# FEature 6-0-0 Tank Mix...



## TN Hawkeye (May 7, 2018)

Would there be an issue with tank mixing FEature 6-0-0 with propiconazole and maybe BIfen I/T? I would let it sit overnight and then water. Any advice is appreciated. Thanks.


----------



## Mightyquinn (Jan 31, 2017)

I know in the past that Bifen and iron don't usually play very well together as it would clump up. You might want to do a test in a gallon jug first to see if there is any issues. Not sure if mixing other chemicals with Propiconazole will reduce it's efficacy either.


----------



## TN Hawkeye (May 7, 2018)

Mightyquinn said:


> I know in the past that Bifen and iron don't usually play very well together as it would clump up.

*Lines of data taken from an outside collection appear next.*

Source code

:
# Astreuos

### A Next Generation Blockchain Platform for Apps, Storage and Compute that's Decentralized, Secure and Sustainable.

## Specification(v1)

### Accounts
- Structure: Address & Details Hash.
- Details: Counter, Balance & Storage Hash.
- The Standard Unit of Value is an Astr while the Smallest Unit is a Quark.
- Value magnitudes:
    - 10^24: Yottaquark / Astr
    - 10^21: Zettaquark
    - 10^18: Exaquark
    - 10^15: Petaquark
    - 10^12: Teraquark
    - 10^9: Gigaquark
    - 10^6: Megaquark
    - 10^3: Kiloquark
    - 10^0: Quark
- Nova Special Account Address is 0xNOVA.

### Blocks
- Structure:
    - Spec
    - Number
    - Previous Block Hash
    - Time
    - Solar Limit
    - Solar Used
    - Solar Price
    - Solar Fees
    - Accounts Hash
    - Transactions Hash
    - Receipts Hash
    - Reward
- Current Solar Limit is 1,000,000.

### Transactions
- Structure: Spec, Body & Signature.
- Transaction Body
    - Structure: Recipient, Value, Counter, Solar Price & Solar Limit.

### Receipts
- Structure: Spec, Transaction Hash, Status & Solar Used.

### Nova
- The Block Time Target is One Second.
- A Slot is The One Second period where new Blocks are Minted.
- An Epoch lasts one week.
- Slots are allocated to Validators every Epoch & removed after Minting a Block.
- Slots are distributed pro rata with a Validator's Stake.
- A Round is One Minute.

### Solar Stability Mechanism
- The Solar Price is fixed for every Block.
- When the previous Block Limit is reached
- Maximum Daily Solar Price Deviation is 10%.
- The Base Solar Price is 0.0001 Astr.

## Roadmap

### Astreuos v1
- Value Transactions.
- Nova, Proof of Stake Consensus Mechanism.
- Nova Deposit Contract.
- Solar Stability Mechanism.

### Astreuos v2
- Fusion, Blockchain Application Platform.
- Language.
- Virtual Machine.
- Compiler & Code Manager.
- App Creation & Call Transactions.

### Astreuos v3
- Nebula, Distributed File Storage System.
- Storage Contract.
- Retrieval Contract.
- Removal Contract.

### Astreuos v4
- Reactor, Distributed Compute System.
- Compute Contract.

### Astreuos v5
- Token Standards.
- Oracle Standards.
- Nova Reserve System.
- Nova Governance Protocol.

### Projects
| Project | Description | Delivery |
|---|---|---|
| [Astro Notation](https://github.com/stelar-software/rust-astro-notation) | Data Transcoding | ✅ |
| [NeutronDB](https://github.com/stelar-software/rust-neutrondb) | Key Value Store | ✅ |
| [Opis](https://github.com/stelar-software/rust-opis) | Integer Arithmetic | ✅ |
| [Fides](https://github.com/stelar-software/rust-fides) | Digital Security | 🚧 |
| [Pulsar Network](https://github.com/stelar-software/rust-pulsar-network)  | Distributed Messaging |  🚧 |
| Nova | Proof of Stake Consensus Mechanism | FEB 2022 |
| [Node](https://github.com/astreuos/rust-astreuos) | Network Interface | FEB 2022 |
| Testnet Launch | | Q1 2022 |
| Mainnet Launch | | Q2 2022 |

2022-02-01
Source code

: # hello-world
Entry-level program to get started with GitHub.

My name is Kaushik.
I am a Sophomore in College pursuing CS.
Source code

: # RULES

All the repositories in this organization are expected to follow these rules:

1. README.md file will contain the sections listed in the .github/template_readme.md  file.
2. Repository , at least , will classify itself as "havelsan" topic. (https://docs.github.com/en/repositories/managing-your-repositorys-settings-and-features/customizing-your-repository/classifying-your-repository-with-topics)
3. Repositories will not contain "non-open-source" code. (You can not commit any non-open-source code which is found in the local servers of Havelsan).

You might want to do a test in a gallon jug first to see if there is any issues. Not sure if mixing other chemicals with Propiconazole will reduce it's efficacy either.


Thank you. I'll spray independently to be safe.


----------



## 95mmrenegade (Jul 31, 2017)

Bifen standalone watered for 10 min in followed by your feature cocktail


----------



## jvilla (Mar 30, 2019)

I dilute Feature in warm water and add in Bifen XTS (oil based) into my sprayer and not not experience any clumping.


----------